Réponse apportée en séance publique le 19/02/2019

Mme Agnès Buzyn, ministre des solidarités et de la santé. Le principe du grand débat national, monsieur le sénateur Savoldelli, est de poser des questions et de réfléchir ensemble au modèle que nous voulons construire pour l'avenir.

Dans ce cadre, le Premier ministre a soulevé une question qui figure d'ores et déjà parmi celles soumises aux Français au titre du volet « démocratie et citoyenneté » du grand débat national : faut-il des contreparties aux allocations de solidarité ?

M. Pierre Laurent. C'est vous qui posez la question !

Mme Agnès Buzyn, ministre. En réalité, ces contreparties existent déjà. L'attribution du revenu de solidarité active, notamment, emporte des devoirs, puisqu'elle repose sur une contractualisation en vue d'une réinsertion dans l'emploi. Il s'agit bien d'une contrepartie.

On le sait, nos aides sociales sont aujourd'hui très nombreuses, fragmentées, et nos concitoyens ont du mal à se retrouver dans ce système construit par sédimentation. Nous avons donc décidé de simplifier l'accès aux aides sociales, notamment pour réduire le taux de non-recours. Cette simplification consiste en l'instauration d'un revenu universel d'activité, sur lequel nous travaillons. Par ce biais, nous pourrons éviter que 30 % des personnes éligibles au RSA n'y accèdent pas, comme c'est le cas aujourd'hui.

Nous savons aussi que nos aides sociales sont des trappes à pauvreté. À l'heure actuelle, 50 % des allocataires du RSA ne se voient proposer aucun parcours de réinsertion et aucune contractualisation.

Il est donc nécessaire de poser cette question des droits et des devoirs dans le cadre du grand débat national. Il est hors de question de revenir sur l'accompagnement de nos concitoyens les plus en difficulté, mais cet accompagnement ne saurait être que financier : il doit être global, et viser aussi à l'insertion dans l'emploi. (M. Martin Lévrier applaudit.)

M. le président. La parole est à M. Pascal Savoldelli, pour la réplique.

M. Pascal Savoldelli. Je remercie M. le Premier ministre de sa réponse… (Sourires.)

Madame la ministre, puisque nous allons bientôt travailler à une révision constitutionnelle, permettez-moi de vous rappeler que le onzième alinéa du Préambule de la Constitution de 1946 précise que la Nation garantit à tous, sans condition, « la protection de la santé, la sécurité matérielle, le repos et les loisirs.
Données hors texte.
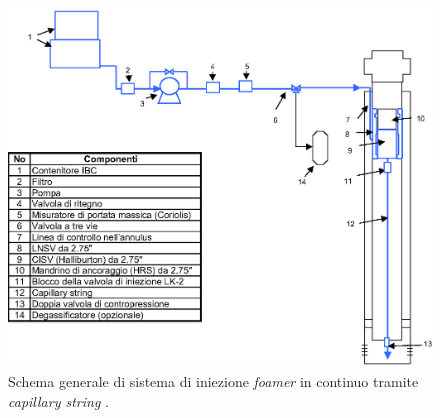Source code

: \begin{figure}[htbp]
    \centering
    \includegraphics[width=\textwidth]{fig/foamer/continuous.eps}
    \caption{Schema generale di sistema di iniezione \textit{foamer} in continuo tramite \textit{capillary string} \parencite{wittfeld2015foam}.}
    \label{fig:continuous}
\end{figure}

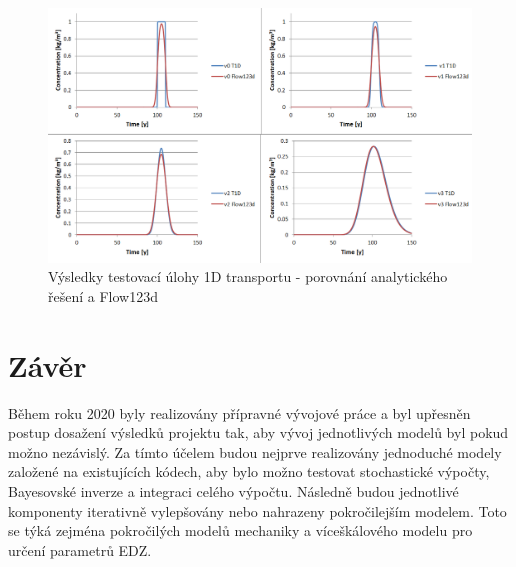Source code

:\documentclass[11pt,a4paper]{article}
\begin{document}
\begin{onehalfspacing}
\begin{figure}[h]
\centering
\includegraphics[width=\textwidth]{graphics/v0_3.png}
\caption{Výsledky testovací úlohy 1D transportu - porovnání analytického řešení a Flow123d}
\label{results}
\end{figure}


\section{Závěr}
Během roku 2020 byly realizovány přípravné vývojové práce a byl upřesněn postup dosažení výsledků projektu tak, aby 
vývoj jednotlivých modelů byl pokud možno nezávislý. Za tímto účelem budou nejprve realizovány jednoduché modely založené na existujících kódech, aby bylo možno testovat stochastické výpočty, Bayesovské inverze a integraci celého výpočtu.
Následně budou jednotlivé komponenty iterativně vylepšovány nebo nahrazeny pokročilejším modelem.  Toto se týká zejména 
pokročilých modelů mechaniky a víceškálového modelu pro určení parametrů EDZ.


\end{onehalfspacing}
\end{document}
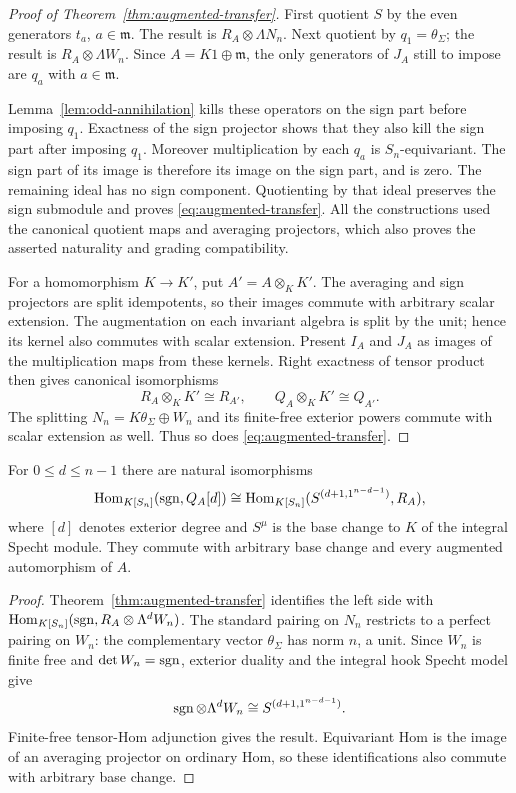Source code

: \begin{proof}[Proof of Theorem~\ref{thm:augmented-transfer}]
First quotient $S$ by the even generators $t_a$,
$a\in\mathfrak m$.  The result is
$R_A\otimes\Lambda N_n$.
Next quotient by $q_1=\theta_\Sigma$; the result is
$R_A\otimes\Lambda W_n$.
Since $A=K1\oplus\mathfrak m$, the only generators
of $J_A$ still to impose are $q_a$ with
$a\in\mathfrak m$.

Lemma~\ref{lem:odd-annihilation} kills these operators
on the sign part before imposing $q_1$.  Exactness of
the sign projector shows that they also kill the sign
part after imposing $q_1$.
Moreover multiplication by each $q_a$ is
$S_n$-equivariant.  The sign part of its image is
therefore its image on the sign part, and is zero.
The remaining ideal has no sign component.
Quotienting by that ideal preserves the sign submodule
and proves \eqref{eq:augmented-transfer}.
All the constructions used the canonical quotient
maps and averaging projectors, which also proves
the asserted naturality and grading compatibility.

For a homomorphism $K\to K'$, put $A'=A\otimes_KK'$.
The averaging and sign projectors are split idempotents, so their
images commute with arbitrary scalar extension.  The augmentation
on each invariant algebra is split by the unit; hence its kernel
also commutes with scalar extension.  Present $I_A$ and $J_A$ as
images of the multiplication maps from these kernels.  Right
exactness of tensor product then gives canonical isomorphisms
\[
 R_A\otimes_KK'\cong R_{A'},\qquad
 Q_A\otimes_KK'\cong Q_{A'}.
\]
The splitting $N_n=K\theta_\Sigma\oplus W_n$ and its finite-free
exterior powers commute with scalar extension as well.  Thus so
does \eqref{eq:augmented-transfer}.
\end{proof}

\begin{corollary}
\label{cor:pointed-hooks}
For $0\leq d\leq n-1$ there are natural isomorphisms
\[
 \operatorname{Hom}_{K[S_n]}(\operatorname{sgn},Q_A[d])
       \cong
 \operatorname{Hom}_{K[S_n]}(S^{(d+1,1^{n-d-1})},R_A),
\]
where $[d]$ denotes exterior degree and $S^\mu$ is the base
change to $K$ of the integral Specht module.
They commute with arbitrary base change and every augmented
automorphism of $A$.
\end{corollary}

\begin{proof}
Theorem~\ref{thm:augmented-transfer} identifies the
left side with
$\operatorname{Hom}_{K[S_n]}(\operatorname{sgn},R_A\otimes\Lambda^dW_n)$.
The standard pairing on $N_n$ restricts to a perfect pairing on
$W_n$: the complementary vector $\theta_\Sigma$ has norm $n$,
a unit.  Since $W_n$ is finite free and $\det W_n=\operatorname{sgn}$,
exterior duality and the integral hook Specht model
\cite[Section~5.5(b)]{DanzHofmann} give
\[
 \operatorname{sgn}\otimes\Lambda^dW_n
       \cong S^{(d+1,1^{n-d-1})}.
\]
Finite-free tensor-Hom adjunction gives the result.  Equivariant
Hom is the image of an averaging projector on ordinary Hom, so
these identifications also commute with arbitrary base change.
\end{proof}

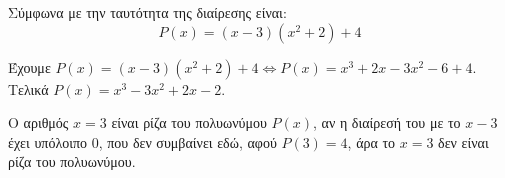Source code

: \begin{alist}
\item Σύμφωνα με την ταυτότητα της διαίρεσης είναι:
\[P(x) = (x - 3)(x^2 + 2) + 4\]
\item Έχουμε $P(x) = (x - 3)(x^2 + 2) + 4 \Leftrightarrow P(x) = x^3 + 2x - 3x^2 - 6 + 4$.
Τελικά $P(x) = x^3 - 3x^2 + 2x - 2$.
\item Ο αριθμός $x = 3$ είναι ρίζα του πολυωνύμου $P(x)$, αν η διαίρεσή του με το $x - 3$ έχει υπόλοιπο $0$, που δεν συμβαίνει εδώ, αφού $P(3) = 4$, άρα το $x = 3$ δεν είναι ρίζα του πολυωνύμου.
\end{alist}

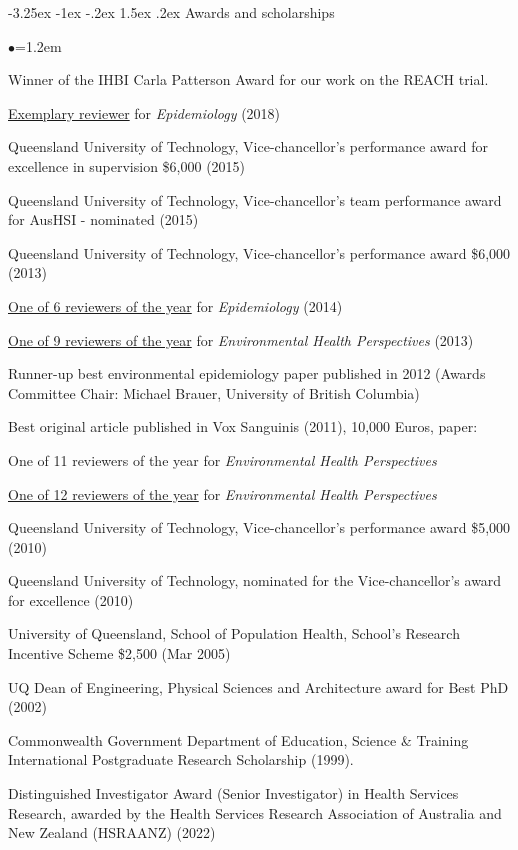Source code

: \documentclass[a4paper,11pt]{article}
\makeatletter
\renewcommand\subsection{\@startsection{subsection}{2}{\z@}%
                                       {-3.25ex \@plus -1ex \@minus -.2ex}%
                                       {1.5ex \@plus .2ex}%
                                   {\normalfont\normalsize\bfseries\color{blue}}}
\renewcommand{\labelitemi}{$\bullet$}
\makeatother
\begin{document}
\begin{raggedright}
\subsection{Awards and scholarships}
\begin{list}{\labelitemi}{\leftmargin=1.2em}\addtolength{\itemsep}{-0.5\baselineskip}
\item Winner of the IHBI Carla Patterson Award for our work on the REACH trial.
\item \href{https://journals.lww.com/epidem/Fulltext/2018/03000/Thanks_to_Our_Reviewers.26.aspx/}{Exemplary reviewer} for \textit{Epidemiology} (2018)
\item Queensland University of Technology, Vice-chancellor's performance award for excellence in supervision \$6,000
(2015)
\item Queensland University of Technology, Vice-chancellor's team performance award for AusHSI - nominated
(2015)
\item Queensland University of Technology, Vice-chancellor's performance award \$6,000
(2013)
\item \href{http://journals.lww.com/epidem/Fulltext/2014/05000/Thanks_to_Our_Reviewers.1.aspx}{One of 6 reviewers of the year} for \textit{Epidemiology} (2014)
\item \href{http://ehp.niehs.nih.gov/122-A37/}{One of 9 reviewers of the year} for \textit{Environmental Health Perspectives} (2013)
\item Runner-up best environmental epidemiology paper published in 2012 (Awards Committee Chair: Michael Brauer, University of British Columbia)  %
\item Best original article published in Vox Sanguinis (2011), 10,000 Euros, paper: 
\item One of 11 reviewers of the year for \textit{Environmental Health Perspectives}
\item \href{http://ehp03.niehs.nih.gov/article/fetchArticle.action?articleURI=info%3Adoi%2F10.1289%2Fehp.119-a59}{One of 12 reviewers of the year} for \textit{Environmental Health Perspectives}
\item Queensland University of Technology, Vice-chancellor's performance award \$5,000
(2010)
\item Queensland University of Technology, nominated for the Vice-chancellor's award for excellence
(2010)
\item University of Queensland, School of Population Health, School's Research Incentive Scheme
\$2,500 (Mar 2005)
\item UQ Dean of Engineering, Physical Sciences and Architecture award for Best PhD (2002)
\item Commonwealth Government Department of Education, Science \& Training International
Postgraduate Research Scholarship (1999).
\item Distinguished Investigator Award (Senior Investigator) in Health Services Research, awarded by the Health Services Research Association of Australia and New Zealand (HSRAANZ) (2022)
\end{list}


\end{raggedright}
\end{document}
Tout être humain qui, en raison de son âge, de son état physique ou mental, de la situation économique, se trouve dans l'incapacité de travailler a le droit d'obtenir de la collectivité des moyens convenables d'existence. »

À défaut de respecter l'héritage de la Résistance, il conviendrait, au moins, de respecter la Constitution ! Vous parlez d'allocations fragmentées, sédimentées, madame la ministre… Lesquelles visez-vous exactement ? Allez-vous remettre en cause les allocations familiales, la prestation d'accueil du jeune enfant, la prime de naissance, les allocations chômage, l'allocation aux adultes handicapés, le complément de libre choix d'activité ou même, demain, les bourses universitaires ? Où allons-nous ? Ce n'est pas sérieux !

Monsieur le Premier ministre, madame la ministre, je vous offrirai à la sortie de l'hémicycle un livre d'Édouard Louis, Qui a tué mon père.

M. le président. Mon cher collègue, ne débordez pas sur votre temps de parole et les droits d'auteur… (Sourires.)

M. Pascal Savoldelli. Vous y lirez que, « pour les dominants, la politique est une question esthétique : une manière de se penser, une manière de voir le monde, de construire sa personne. »

M. le président. Vous direz tout cela au Premier ministre à la sortie !

M. Pascal Savoldelli. « Pour nous, c'était vivre ou mourir. » (Applaudissements sur les travées du groupe communiste républicain citoyen et écologiste, ainsi que sur des travées du groupe socialiste et républicain.)